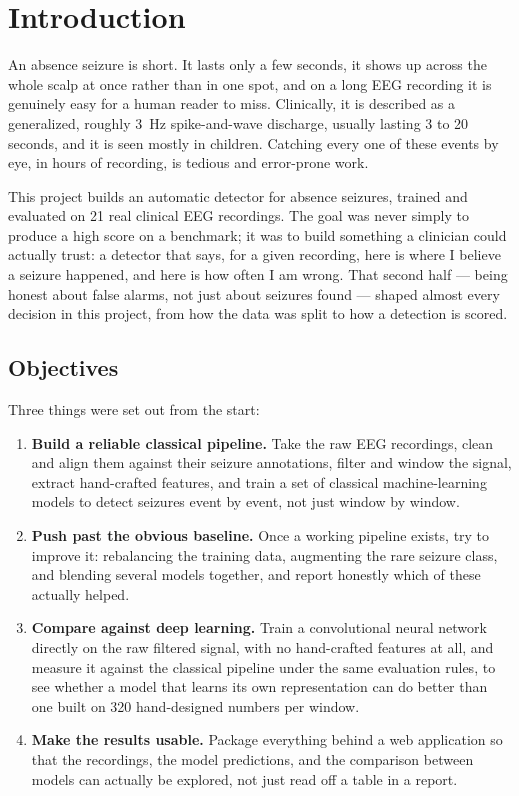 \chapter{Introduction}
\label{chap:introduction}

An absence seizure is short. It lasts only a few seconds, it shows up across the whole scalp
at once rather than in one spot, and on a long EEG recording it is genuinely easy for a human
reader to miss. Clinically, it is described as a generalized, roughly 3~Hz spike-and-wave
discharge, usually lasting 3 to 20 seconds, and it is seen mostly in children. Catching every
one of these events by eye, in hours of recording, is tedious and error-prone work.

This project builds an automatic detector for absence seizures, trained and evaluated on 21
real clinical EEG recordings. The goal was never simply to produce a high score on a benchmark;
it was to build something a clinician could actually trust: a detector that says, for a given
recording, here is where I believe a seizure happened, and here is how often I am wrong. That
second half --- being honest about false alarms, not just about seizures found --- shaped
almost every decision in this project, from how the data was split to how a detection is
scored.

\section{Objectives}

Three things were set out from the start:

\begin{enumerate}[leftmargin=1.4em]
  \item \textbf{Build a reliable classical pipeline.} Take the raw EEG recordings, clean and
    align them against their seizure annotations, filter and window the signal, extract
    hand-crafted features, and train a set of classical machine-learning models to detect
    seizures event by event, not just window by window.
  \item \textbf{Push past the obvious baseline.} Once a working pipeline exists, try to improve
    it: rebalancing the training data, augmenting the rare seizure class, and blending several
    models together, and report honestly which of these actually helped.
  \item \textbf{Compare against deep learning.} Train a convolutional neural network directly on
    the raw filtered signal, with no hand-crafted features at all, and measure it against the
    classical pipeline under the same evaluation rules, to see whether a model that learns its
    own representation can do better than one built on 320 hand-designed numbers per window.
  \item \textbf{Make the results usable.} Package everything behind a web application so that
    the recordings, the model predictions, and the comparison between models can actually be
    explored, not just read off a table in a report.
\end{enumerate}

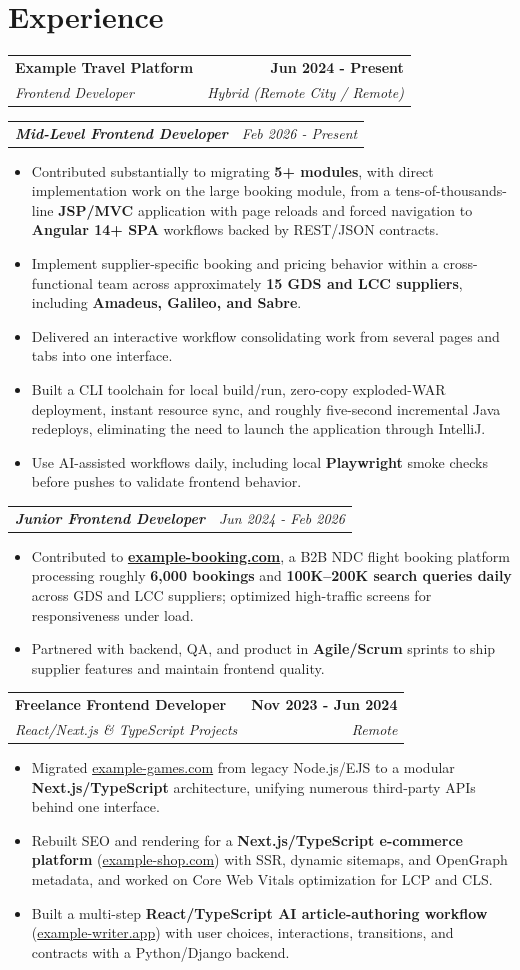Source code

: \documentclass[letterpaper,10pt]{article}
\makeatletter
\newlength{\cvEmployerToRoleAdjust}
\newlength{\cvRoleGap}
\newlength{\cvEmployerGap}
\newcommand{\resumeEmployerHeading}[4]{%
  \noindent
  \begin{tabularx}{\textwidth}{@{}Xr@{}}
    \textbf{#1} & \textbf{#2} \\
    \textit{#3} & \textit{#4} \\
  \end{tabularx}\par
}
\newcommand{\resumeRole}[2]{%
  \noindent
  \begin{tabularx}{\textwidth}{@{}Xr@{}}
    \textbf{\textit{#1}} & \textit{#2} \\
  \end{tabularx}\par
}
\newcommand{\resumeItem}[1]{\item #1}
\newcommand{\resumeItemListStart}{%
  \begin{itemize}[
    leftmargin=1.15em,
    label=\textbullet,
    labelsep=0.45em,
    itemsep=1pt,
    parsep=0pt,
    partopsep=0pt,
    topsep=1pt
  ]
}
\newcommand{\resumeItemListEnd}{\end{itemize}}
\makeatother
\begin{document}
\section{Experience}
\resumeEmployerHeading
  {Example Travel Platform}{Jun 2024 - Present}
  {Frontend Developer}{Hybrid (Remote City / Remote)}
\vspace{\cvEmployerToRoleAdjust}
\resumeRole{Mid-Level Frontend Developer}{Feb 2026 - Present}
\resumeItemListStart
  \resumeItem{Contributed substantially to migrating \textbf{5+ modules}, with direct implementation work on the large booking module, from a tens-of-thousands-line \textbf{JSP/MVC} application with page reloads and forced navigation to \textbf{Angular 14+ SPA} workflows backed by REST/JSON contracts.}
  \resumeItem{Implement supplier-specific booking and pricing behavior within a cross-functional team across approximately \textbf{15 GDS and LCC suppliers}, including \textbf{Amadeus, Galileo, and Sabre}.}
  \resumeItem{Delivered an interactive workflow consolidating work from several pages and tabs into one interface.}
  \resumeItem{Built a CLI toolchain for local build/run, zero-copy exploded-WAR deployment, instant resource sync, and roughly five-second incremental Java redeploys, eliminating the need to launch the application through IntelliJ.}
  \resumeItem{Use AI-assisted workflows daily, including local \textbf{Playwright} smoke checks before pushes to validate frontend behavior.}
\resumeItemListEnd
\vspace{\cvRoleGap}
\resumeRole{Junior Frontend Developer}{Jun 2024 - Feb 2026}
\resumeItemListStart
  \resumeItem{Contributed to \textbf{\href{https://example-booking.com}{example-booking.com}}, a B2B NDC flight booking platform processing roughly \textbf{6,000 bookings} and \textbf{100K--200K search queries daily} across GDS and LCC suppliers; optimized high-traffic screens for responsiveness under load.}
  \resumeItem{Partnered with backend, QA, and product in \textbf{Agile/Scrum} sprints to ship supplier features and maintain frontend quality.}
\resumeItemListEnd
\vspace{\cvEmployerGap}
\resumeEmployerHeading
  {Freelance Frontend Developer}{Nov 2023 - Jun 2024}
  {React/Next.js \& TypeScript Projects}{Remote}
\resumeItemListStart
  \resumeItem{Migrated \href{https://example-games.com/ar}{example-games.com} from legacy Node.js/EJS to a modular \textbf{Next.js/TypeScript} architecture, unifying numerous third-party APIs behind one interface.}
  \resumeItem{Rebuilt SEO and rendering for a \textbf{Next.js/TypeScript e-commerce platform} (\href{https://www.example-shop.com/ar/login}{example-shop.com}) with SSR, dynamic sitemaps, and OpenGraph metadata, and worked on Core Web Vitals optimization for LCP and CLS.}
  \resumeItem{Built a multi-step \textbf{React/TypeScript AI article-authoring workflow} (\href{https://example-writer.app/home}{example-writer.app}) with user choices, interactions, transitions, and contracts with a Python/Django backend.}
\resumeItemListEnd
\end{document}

----------------------------------------

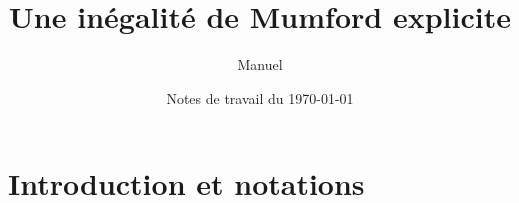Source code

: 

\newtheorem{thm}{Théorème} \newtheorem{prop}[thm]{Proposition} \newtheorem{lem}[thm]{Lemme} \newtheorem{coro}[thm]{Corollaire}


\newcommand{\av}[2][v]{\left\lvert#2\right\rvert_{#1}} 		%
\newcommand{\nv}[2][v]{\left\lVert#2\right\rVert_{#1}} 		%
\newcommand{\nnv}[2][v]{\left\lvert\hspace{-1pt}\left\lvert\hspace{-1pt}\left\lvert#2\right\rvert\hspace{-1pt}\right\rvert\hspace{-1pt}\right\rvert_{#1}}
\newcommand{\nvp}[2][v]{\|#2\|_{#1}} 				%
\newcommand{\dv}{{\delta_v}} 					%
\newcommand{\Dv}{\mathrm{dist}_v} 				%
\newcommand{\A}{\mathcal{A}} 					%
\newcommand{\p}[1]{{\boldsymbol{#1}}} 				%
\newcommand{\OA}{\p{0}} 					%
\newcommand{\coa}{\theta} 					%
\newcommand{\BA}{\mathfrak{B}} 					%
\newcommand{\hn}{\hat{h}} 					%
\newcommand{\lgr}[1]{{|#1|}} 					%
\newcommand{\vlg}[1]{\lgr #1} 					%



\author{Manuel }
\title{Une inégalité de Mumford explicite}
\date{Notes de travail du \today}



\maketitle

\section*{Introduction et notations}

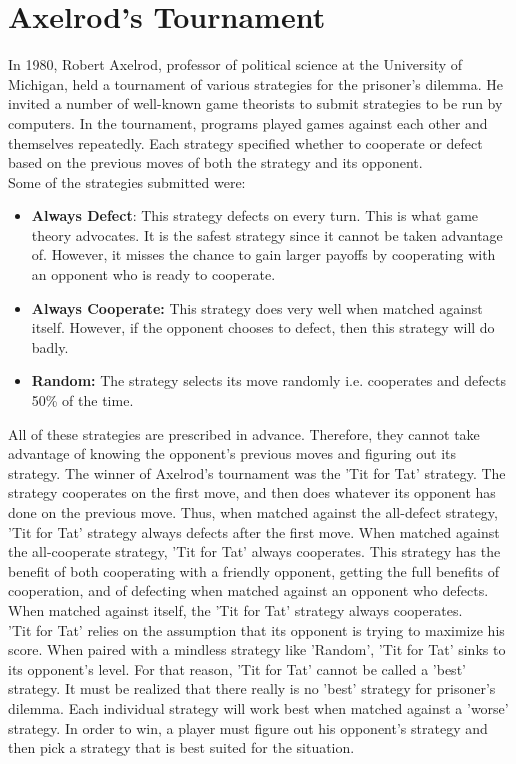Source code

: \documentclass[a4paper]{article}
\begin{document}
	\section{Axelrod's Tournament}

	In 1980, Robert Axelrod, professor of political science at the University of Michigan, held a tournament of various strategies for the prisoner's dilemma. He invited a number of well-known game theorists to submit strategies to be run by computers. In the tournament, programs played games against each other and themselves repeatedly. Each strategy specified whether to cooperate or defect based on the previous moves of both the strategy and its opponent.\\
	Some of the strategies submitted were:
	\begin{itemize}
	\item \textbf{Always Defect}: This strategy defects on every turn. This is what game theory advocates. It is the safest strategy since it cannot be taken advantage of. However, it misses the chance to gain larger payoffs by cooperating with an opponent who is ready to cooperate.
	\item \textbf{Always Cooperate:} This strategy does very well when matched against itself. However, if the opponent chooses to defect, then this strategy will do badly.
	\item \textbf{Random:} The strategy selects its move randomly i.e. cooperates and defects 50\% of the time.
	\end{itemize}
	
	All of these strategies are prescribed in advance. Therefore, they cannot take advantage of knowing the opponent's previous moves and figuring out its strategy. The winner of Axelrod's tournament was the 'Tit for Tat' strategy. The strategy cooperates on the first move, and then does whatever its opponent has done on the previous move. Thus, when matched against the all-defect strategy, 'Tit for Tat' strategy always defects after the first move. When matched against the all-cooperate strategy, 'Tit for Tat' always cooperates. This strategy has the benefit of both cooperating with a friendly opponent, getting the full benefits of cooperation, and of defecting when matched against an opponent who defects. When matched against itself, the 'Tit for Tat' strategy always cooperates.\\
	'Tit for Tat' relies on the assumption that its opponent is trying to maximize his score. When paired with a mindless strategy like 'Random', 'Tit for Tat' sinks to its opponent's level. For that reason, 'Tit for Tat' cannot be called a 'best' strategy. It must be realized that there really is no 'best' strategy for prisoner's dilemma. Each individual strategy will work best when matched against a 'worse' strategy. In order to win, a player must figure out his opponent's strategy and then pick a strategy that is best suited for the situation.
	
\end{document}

----------------------------------------

• [WHAT IS NEEDED] From the records above, copy out the line with "supplier-specific booking and", the line with "from legacy Node.js/EJS", and every line between them, word for word.

• [SOLUTION FOR THIS EXERCISE]
  \resumeItem{Implement supplier-specific booking and pricing behavior within a cross-functional team across approximately \textbf{15 GDS and LCC suppliers}, including \textbf{Amadeus, Galileo, and Sabre}.}
  \resumeItem{Delivered an interactive workflow consolidating work from several pages and tabs into one interface.}
  \resumeItem{Built a CLI toolchain for local build/run, zero-copy exploded-WAR deployment, instant resource sync, and roughly five-second incremental Java redeploys, eliminating the need to launch the application through IntelliJ.}
  \resumeItem{Use AI-assisted workflows daily, including local \textbf{Playwright} smoke checks before pushes to validate frontend behavior.}
\resumeItemListEnd
\vspace{\cvRoleGap}
\resumeRole{Junior Frontend Developer}{Jun 2024 - Feb 2026}
\resumeItemListStart
  \resumeItem{Contributed to \textbf{\href{https://example-booking.com}{example-booking.com}}, a B2B NDC flight booking platform processing roughly \textbf{6,000 bookings} and \textbf{100K--200K search queries daily} across GDS and LCC suppliers; optimized high-traffic screens for responsiveness under load.}
  \resumeItem{Partnered with backend, QA, and product in \textbf{Agile/Scrum} sprints to ship supplier features and maintain frontend quality.}
\resumeItemListEnd
\vspace{\cvEmployerGap}
\resumeEmployerHeading
  {Freelance Frontend Developer}{Nov 2023 - Jun 2024}
  {React/Next.js \& TypeScript Projects}{Remote}
\resumeItemListStart
  \resumeItem{Migrated \href{https://example-games.com/ar}{example-games.com} from legacy Node.js/EJS to a modular \textbf{Next.js/TypeScript} architecture, unifying numerous third-party APIs behind one interface.}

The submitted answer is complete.